#### [Task goal]
Only lines containing "energy" belong in the answer, each copied from the entries below.

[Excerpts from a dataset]
⁂

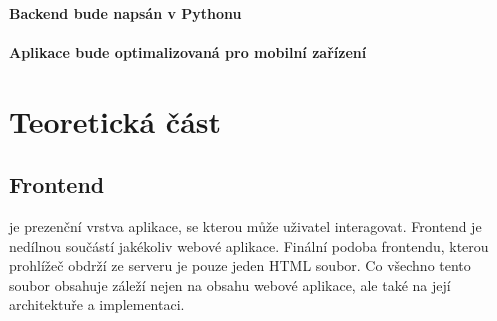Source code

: \documentclass[12pt, a4paper]{article}
\begin{document}
\paragraph{Backend bude napsán v Pythonu}
\paragraph{Aplikace bude optimalizovaná pro mobilní zařízení}
\section{Teoretická část}




\subsection{Frontend}
je prezenční vrstva aplikace, se kterou může uživatel interagovat. Frontend je nedílnou součástí jakékoliv webové aplikace. Finální podoba frontendu, kterou prohlížeč obdrží ze serveru je pouze jeden HTML soubor. Co všechno tento soubor obsahuje záleží nejen na obsahu webové aplikace, ale také na její architektuře a implementaci.
\end{document}
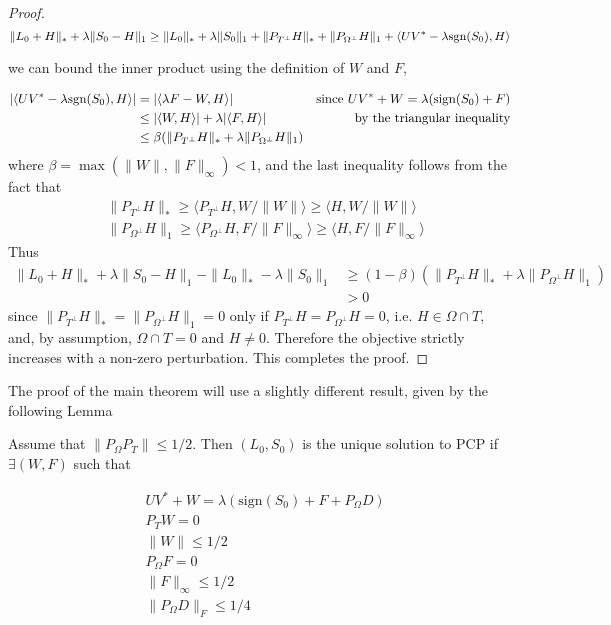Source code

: \begin{proof}
\[
\|L_0 + H\|_* + \lambda \|S_0 - H\|_1 \geq \|L_0\|_* + \lambda \|S_0\|_1  + \|P_{T^\perp} H\|_* + \|P_{\Omega^\perp} H\|_1 + \langle UV^* - \lambda  \text{sgn}(S_0), H\rangle
\]

we can bound the inner product using the definition of $W$ and $F$,

\begin{align*}
|\langle UV^* - \lambda  \text{sgn}(S_0), H\rangle|
& = |\langle \lambda F - W, H\rangle|  & \text{since } UV^* + W = \lambda(\text{sign}(S_0) + F) \\
&\leq |\langle W, H \rangle| + \lambda |\langle F, H \rangle| & \text{by the triangular inequality} \\
&\leq \beta (\|P_{T^\perp} H\|_* + \lambda \|P_{\Omega^\perp} H\|_1)
\end{align*}
where $\beta = \max (\|W\|, \|F\|_\infty) < 1$, and the last inequality follows from the fact that
\[
\begin{aligned}
& \|P_{T^\perp} H\|_* \geq \langle P_{T^\perp} H, W/\|W\| \rangle \geq \langle H, W/\|W\| \rangle\\
& \|P_{\Omega^\perp} H\|_1 \geq \langle P_{\Omega^\perp} H, F/\|F\|_\infty \rangle \geq \langle H, F/\|F\|_\infty \rangle
\end{aligned}
\]
Thus
\begin{align*}
\|L_0 + H\|_* + \lambda \|S_0 - H\|_1 - \|L_0\|_* - \lambda \|S_0 \|_1
&\geq  (1-\beta) \left( \|P_{T^\perp} H\|_* + \lambda \|P_{\Omega^\perp} H\|_1 \right) \\
& > 0
\end{align*}
since $\|P_{T^\perp} H\|_* = \|P_{\Omega^\perp} H\|_1 = 0$ only if $P_{T^\perp} H = P_{\Omega^\perp} H = 0$, i.e. $H \in \Omega \cap T$, and, by assumption, $\Omega \cap T = {0}$ and $H \neq 0$. Therefore the objective strictly increases with a non-zero perturbation. This completes the proof.

\end{proof}


The proof of the main theorem will use a slightly different result, given by the following Lemma
\begin{lemma}
\label{lem:dual_cert}
Assume that $\|P_\Omega P_T \| \leq 1/2$. Then $(L_0,S_0)$ is the unique solution to PCP if $\exists (W, F)$ such that

\begin{equation}
\label{eq:dual_cert_cond}
\begin{aligned}
& UV^* + W = \lambda(\text{sign}(S_0) + F + P_\Omega D) \\
& P_T W = 0 \\
& \|W\| \leq 1/2 \\
& P_\Omega F = 0 \\
& \|F\|_\infty \leq 1/2 \\
&\|P_\Omega D \|_F \leq 1/4
\end{aligned}
\end{equation}

\end{lemma}

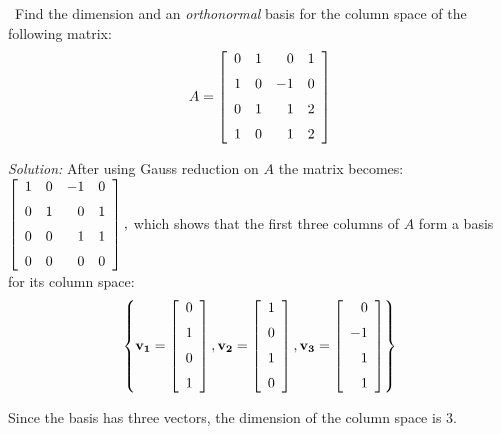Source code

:\documentclass[12pt]{article}
\newcommand{\solution}[2]{\ifthenelse{\boolean{showsol}}%
{\vskip10pt\noindent\emph{Solution:}\vskip10pt #2}{\vskip #1}}
\newcounter{question}
\newcommand{\question}{\addtocounter{question}{1}%
                          \pnum{\thequestion}\ }
\newcommand{\pnum}[1]{\noindent {\hskip -18pt \bfseries #1.}}
\begin{document}
\clearpage



\question Find the dimension and an \emph{orthonormal} basis for 
the column space of the following matrix:
\[A =
\left [\begin {array}{rrrr} 0&1&0&1\\\noalign{\medskip}1&0&-1&0
\\\noalign{\medskip}0&1&1&2\\\noalign{\medskip}1&0&1&2\end {array}
\right ]
\]

\solution{3in}{
After using Gauss reduction on $A$ the matrix becomes:
$\displaystyle{
\left [\begin {array}{rrrr} 1&0&-1&0\\\noalign{\medskip}0&1&0&1
\\\noalign{\medskip}0&0&1&1\\\noalign{\medskip}0&0&0&0\end {array}
\right ],
}$
which shows that the first three columns of $A$ form a basis 
for its column space:
\[
\left\{
\mathbf{v_1} = 
\left [\begin {array}{r} 0\\\noalign{\medskip}1\\\noalign{\medskip}0
\\\noalign{\medskip}1\end {array}\right ],
\mathbf{v_2} = 
\left [\begin {array}{r} 1\\\noalign{\medskip}0\\\noalign{\medskip}1
\\\noalign{\medskip}0\end {array}\right ],
\mathbf{v_3} = 
\left [\begin {array}{r} 0\\\noalign{\medskip}-1\\\noalign{\medskip}1
\\\noalign{\medskip}1\end {array}\right ]
\right\}
\]

Since the basis has three vectors, the dimension of the column space
is $3$.

}
\end{document}
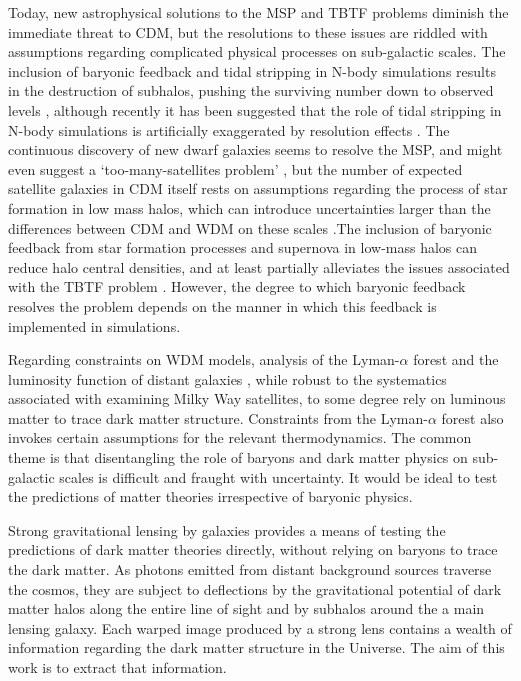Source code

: Today, new astrophysical solutions to the MSP and TBTF problems diminish the immediate threat to CDM, but the resolutions to these issues are riddled with assumptions regarding complicated physical processes on sub-galactic scales. The inclusion of baryonic feedback and tidal stripping in N-body simulations results in the destruction of subhalos, pushing the surviving number down to observed levels \cite{Kim++17}, although recently it has been suggested that the role of tidal stripping in N-body simulations is artificially exaggerated by resolution effects \cite{vandenBosch++18,ErraniPenarrubia19}. The continuous discovery of new dwarf galaxies seems to resolve the MSP, and might even suggest a `too-many-satellites problem' \cite{Kim++17b,Homma++19}, but the number of expected satellite galaxies in CDM itself rests on assumptions regarding the process of star formation in low mass halos, which can introduce uncertainties larger than the differences between CDM and WDM on these scales \cite{Nierenberg++16,Dooley++17,Newton++18}.The inclusion of baryonic feedback from star formation processes and supernova in low-mass halos can reduce halo central densities, and at least partially alleviates the issues associated with the TBTF problem \cite{Tollet++16}. However, the degree to which baryonic feedback resolves the problem depends on the manner in which this feedback is implemented in simulations. 

Regarding constraints on WDM models, analysis of the Lyman-$\alpha$ forest \cite{Viel13,Irsic++17} and the luminosity function of distant galaxies \cite{Menci++16,Castellano++19}, while robust to the systematics associated with examining Milky Way satellites, to some degree rely on luminous matter to trace dark matter structure. Constraints from the Lyman-$\alpha$ forest also invokes certain assumptions for the relevant thermodynamics. The common theme is that disentangling the role of baryons and dark matter physics on sub-galactic scales is difficult and fraught with uncertainty. It would be ideal to test the predictions of matter theories irrespective of baryonic physics. 

Strong gravitational lensing by galaxies provides a means of testing the predictions of dark matter theories directly, without relying on baryons to trace the dark matter. As photons emitted from distant background sources traverse the cosmos, they are subject to deflections by the gravitational potential of dark matter halos along the entire line of sight and by subhalos around the a main lensing galaxy. Each warped image produced by a strong lens contains a wealth of information regarding the dark matter structure in the Universe. The aim of this work is to extract that information. 

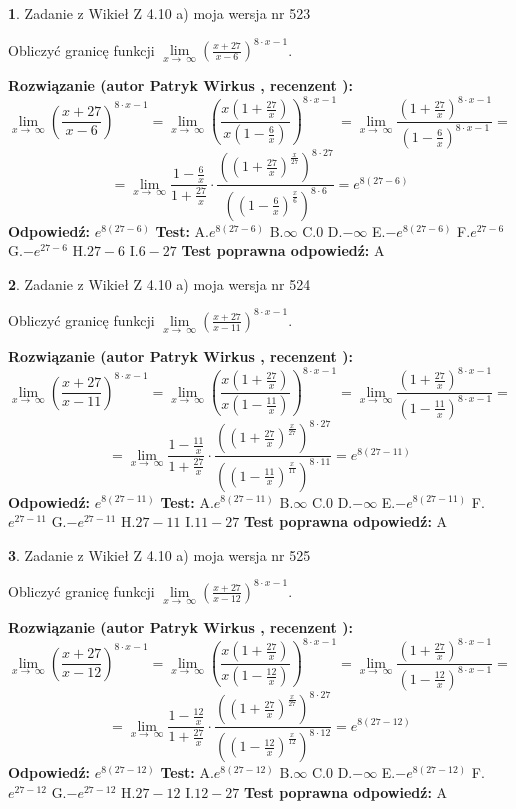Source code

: \documentclass[12pt, a4paper]{article}
\theoremstyle{definition} %
\newtheorem{zad}{}
\newcommand{\zadStart}[1]{\begin{zad}#1\newline}
\newcommand{\zadStop}{\end{zad}}
\newcommand{\rozwStart}[2]{\noindent \textbf{Rozwiązanie (autor #1 , recenzent #2): }\newline}
\newcommand{\rozwStop}{\newline}
\newcommand{\odpStart}{\noindent \textbf{Odpowiedź:}\newline}
\newcommand{\odpStop}{\newline}
\newcommand{\testStart}{\noindent \textbf{Test:}\newline}
\newcommand{\testStop}{\newline}
\newcommand{\kluczStart}{\noindent \textbf{Test poprawna odpowiedź:}\newline}
\newcommand{\kluczStop}{\newline}
\begin{document}
\zadStart{Zadanie z Wikieł Z 4.10 a) moja wersja nr 523}


Obliczyć granicę funkcji  $\lim\limits_{x\to\ \infty}(\frac{x+27}{x-6})^{8\cdot x-1}$.
\zadStop
\rozwStart{Patryk Wirkus}{}
$$\lim\limits_{x\to\ \infty}(\frac{x+27}{x-6})^{8\cdot x-1} = \lim\limits_{x\to\ \infty}(\frac{x(1+\frac{27}{x})}{x(1-\frac{6}{x})})^{8\cdot x-1}=\lim\limits_{x\to\ \infty}\frac{(1+\frac{27}{x})^{8\cdot x-1}}{(1-\frac{6}{x})^{8\cdot x-1}}=$$
$$=\lim\limits_{x\to\ \infty}\frac{1-\frac{6}{x}}{1+\frac{27}{x}}\cdot\frac{((1+\frac{27}{x})^{\frac{x}{27}})^{8\cdot27}}{((1-\frac{6}{x})^{\frac{x}{6}})^{8\cdot6}}=e^{8(27-6)}$$
\rozwStop
\odpStart
$e^{8(27-6)}$
\odpStop
\testStart
A.$e^{8(27-6)}$ B.$\infty$ C.$0$ D.$-\infty$ E.$-e^{8(27-6)}$
F.$e^{27-6}$ G.$-e^{27-6}$
H.$27-6$
I.$6-27$
\testStop
\kluczStart
A
\kluczStop



\zadStart{Zadanie z Wikieł Z 4.10 a) moja wersja nr 524}


Obliczyć granicę funkcji  $\lim\limits_{x\to\ \infty}(\frac{x+27}{x-11})^{8\cdot x-1}$.
\zadStop
\rozwStart{Patryk Wirkus}{}
$$\lim\limits_{x\to\ \infty}(\frac{x+27}{x-11})^{8\cdot x-1} = \lim\limits_{x\to\ \infty}(\frac{x(1+\frac{27}{x})}{x(1-\frac{11}{x})})^{8\cdot x-1}=\lim\limits_{x\to\ \infty}\frac{(1+\frac{27}{x})^{8\cdot x-1}}{(1-\frac{11}{x})^{8\cdot x-1}}=$$
$$=\lim\limits_{x\to\ \infty}\frac{1-\frac{11}{x}}{1+\frac{27}{x}}\cdot\frac{((1+\frac{27}{x})^{\frac{x}{27}})^{8\cdot27}}{((1-\frac{11}{x})^{\frac{x}{11}})^{8\cdot11}}=e^{8(27-11)}$$
\rozwStop
\odpStart
$e^{8(27-11)}$
\odpStop
\testStart
A.$e^{8(27-11)}$ B.$\infty$ C.$0$ D.$-\infty$ E.$-e^{8(27-11)}$
F.$e^{27-11}$ G.$-e^{27-11}$
H.$27-11$
I.$11-27$
\testStop
\kluczStart
A
\kluczStop



\zadStart{Zadanie z Wikieł Z 4.10 a) moja wersja nr 525}


Obliczyć granicę funkcji  $\lim\limits_{x\to\ \infty}(\frac{x+27}{x-12})^{8\cdot x-1}$.
\zadStop
\rozwStart{Patryk Wirkus}{}
$$\lim\limits_{x\to\ \infty}(\frac{x+27}{x-12})^{8\cdot x-1} = \lim\limits_{x\to\ \infty}(\frac{x(1+\frac{27}{x})}{x(1-\frac{12}{x})})^{8\cdot x-1}=\lim\limits_{x\to\ \infty}\frac{(1+\frac{27}{x})^{8\cdot x-1}}{(1-\frac{12}{x})^{8\cdot x-1}}=$$
$$=\lim\limits_{x\to\ \infty}\frac{1-\frac{12}{x}}{1+\frac{27}{x}}\cdot\frac{((1+\frac{27}{x})^{\frac{x}{27}})^{8\cdot27}}{((1-\frac{12}{x})^{\frac{x}{12}})^{8\cdot12}}=e^{8(27-12)}$$
\rozwStop
\odpStart
$e^{8(27-12)}$
\odpStop
\testStart
A.$e^{8(27-12)}$ B.$\infty$ C.$0$ D.$-\infty$ E.$-e^{8(27-12)}$
F.$e^{27-12}$ G.$-e^{27-12}$
H.$27-12$
I.$12-27$
\testStop
\kluczStart
A
\kluczStop
\end{document}
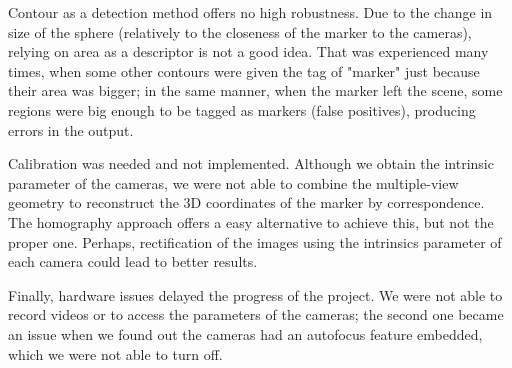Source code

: \documentclass[a4paper,12pt]{article}
\begin{document}
Contour as a detection method offers no high robustness. Due to the change in size of the sphere (relatively to the closeness of the marker to the cameras), relying on area as a descriptor is not a good idea. That was experienced many times, when some other contours were given the tag of "marker" just because their area was bigger; in the same manner, when the marker left the scene, some regions were big enough to be tagged as markers (false positives), producing errors in the output.


Calibration was needed and not implemented. Although we obtain the intrinsic parameter of the cameras, we were not able to combine the multiple-view geometry to reconstruct the 3D coordinates of the marker by correspondence. The homography approach offers a easy alternative to achieve this, but not the proper one. Perhaps, rectification of the images using the intrinsics parameter of each camera could lead to better results.


Finally, hardware issues delayed the progress of the project. We were not able to record videos or to access the parameters of the cameras; the second one became an issue when we found out the cameras had an autofocus feature embedded, which we were not able to turn off.


\nocite{*}





\end{document}
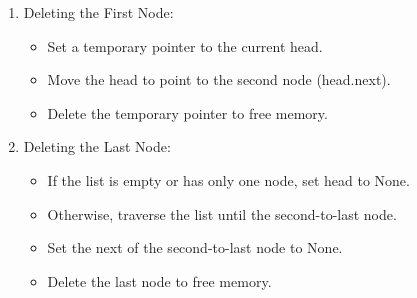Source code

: \begin{enumerate}
\def\labelenumi{\arabic{enumi}.}
\tightlist
\item
  Deleting the First Node:

  \begin{itemize}
  \tightlist
  \item
    Set a temporary pointer to the current head.
  \item
    Move the head to point to the second node (head.next).
  \item
    Delete the temporary pointer to free memory.
  \end{itemize}

\begin{Shaded}
\begin{Highlighting}[]
\NormalTok{):}
     
\OperatorTok{=} 
        \OperatorTok{=} 
\end{Highlighting}
\end{Shaded}
\item
  Deleting the Last Node:

  \begin{itemize}
  \tightlist
  \item
    If the list is empty or has only one node, set head to None.
  \item
    Otherwise, traverse the list until the second-to-last node.
  \item
    Set the next of the second-to-last node to None.
  \item
    Delete the last node to free memory.
  \end{itemize}

\begin{Shaded}
\begin{Highlighting}[]
\NormalTok{):}
      
      \NormalTok{:}
         
        \OperatorTok{=} 
\OperatorTok{=} 
    \NormalTok{:}
\OperatorTok{=}
 \OperatorTok{=} 
\end{Highlighting}
\end{Shaded}
\end{enumerate}

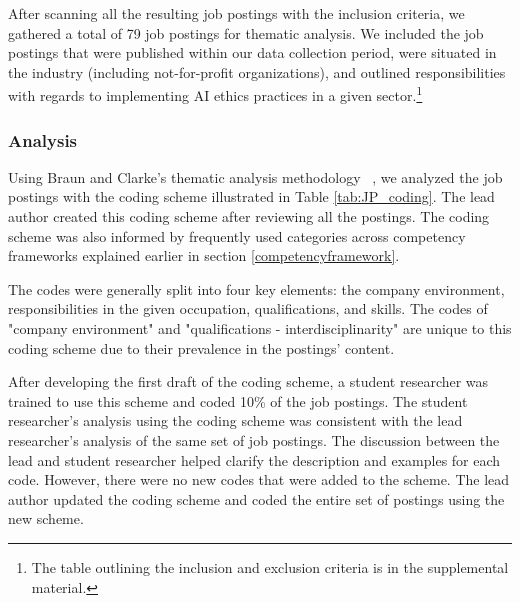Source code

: \documentclass[sigconf]{acmart}
\begin{document}
 After scanning all the resulting job postings with the inclusion criteria, we gathered a total of 79 job postings for thematic analysis. We included the job postings that were published within our data collection period, were situated in the industry (including not-for-profit organizations), and outlined responsibilities with regards to implementing \ac{AI} ethics practices in a given sector.\footnote{The table outlining the inclusion and exclusion criteria is in the supplemental material.}


\subsubsection{Analysis} 

Using Braun and Clarke's thematic analysis methodology ~\cite{Braun2006-rj}, we analyzed the job postings with the coding scheme illustrated in Table \ref{tab:JP_coding}.  The lead author created this coding scheme after reviewing all the postings. The coding scheme was also informed by frequently used categories across competency frameworks explained earlier in section \ref{competencyframework}. 

The codes were generally split into four key elements: the company environment, responsibilities in the given occupation, qualifications, and skills. The codes of "company environment" and "qualifications - interdisciplinarity" are unique to this coding scheme due to their prevalence in the postings' content. 

After developing the first draft of the coding scheme, a student researcher was trained to use this scheme and coded 10\% of the job postings. The student researcher's analysis using the coding scheme was consistent with the lead researcher's analysis of the same set of job postings. The discussion between the lead and student researcher helped clarify the description and examples for each code. However, there were no new codes that were added to the scheme. The lead author updated the coding scheme and coded the entire set of postings using the new scheme. 
\end{document}
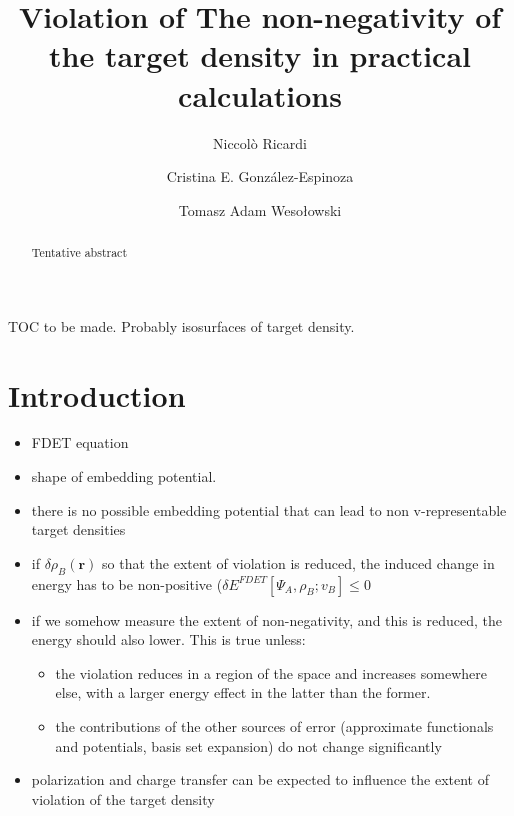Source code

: \documentclass[journal=jctcce,manuscript=article, layout=twocolumn]{achemso}
\author{Niccol\`{o} Ricardi}
\author{Cristina E. Gonz\'{a}lez-Espinoza}
\author{Tomasz Adam Weso\l{}owski}
\affiliation[University of Geneva]
{Department of Physical Chemistry, University of Geneva, Geneva (Switzerland)}
\title[Non-negativity of the target density]
  {Violation of The non-negativity of the target density in practical calculations}
\begin{document}
\begin{tocentry}

TOC to be made. Probably isosurfaces of target density.

\end{tocentry}


\begin{abstract}
Tentative abstract
\end{abstract}

\section{Introduction}
\begin{itemize}
 \item FDET equation
 \item shape of embedding potential.
 \item there is no possible embedding potential that can lead to non v-representable target densities
 \item if $\delta \rho_B (\mathbf{r})$ so that the extent of violation is reduced, the induced change in energy has to be non-positive ($\delta E^{FDET}[\Psi_A,\rho_B; v_B] \leq 0$ 
 \item if we somehow measure the extent of non-negativity, and this is reduced, the energy should also lower. This is true unless:
 \begin{itemize}
  \item the violation reduces in a region of the space and increases somewhere else, with a larger energy effect in the latter than the former.
  \item the contributions of the other sources of error (approximate functionals and potentials, basis set expansion) do not change significantly
 \end{itemize}
 \item polarization and charge transfer can be expected to influence the extent of violation of the target density
\end{itemize}
\end{document}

⁂

#### [Finished task]
 \item if $\delta \rho_B (\mathbf{r})$ so that the extent of violation is reduced, the induced change in energy has to be non-positive ($\delta E^{FDET}[\Psi_A,\rho_B; v_B] \leq 0$ 
 \item if we somehow measure the extent of non-negativity, and this is reduced, the energy should also lower. This is true unless:
  \item the violation reduces in a region of the space and increases somewhere else, with a larger energy effect in the latter than the former.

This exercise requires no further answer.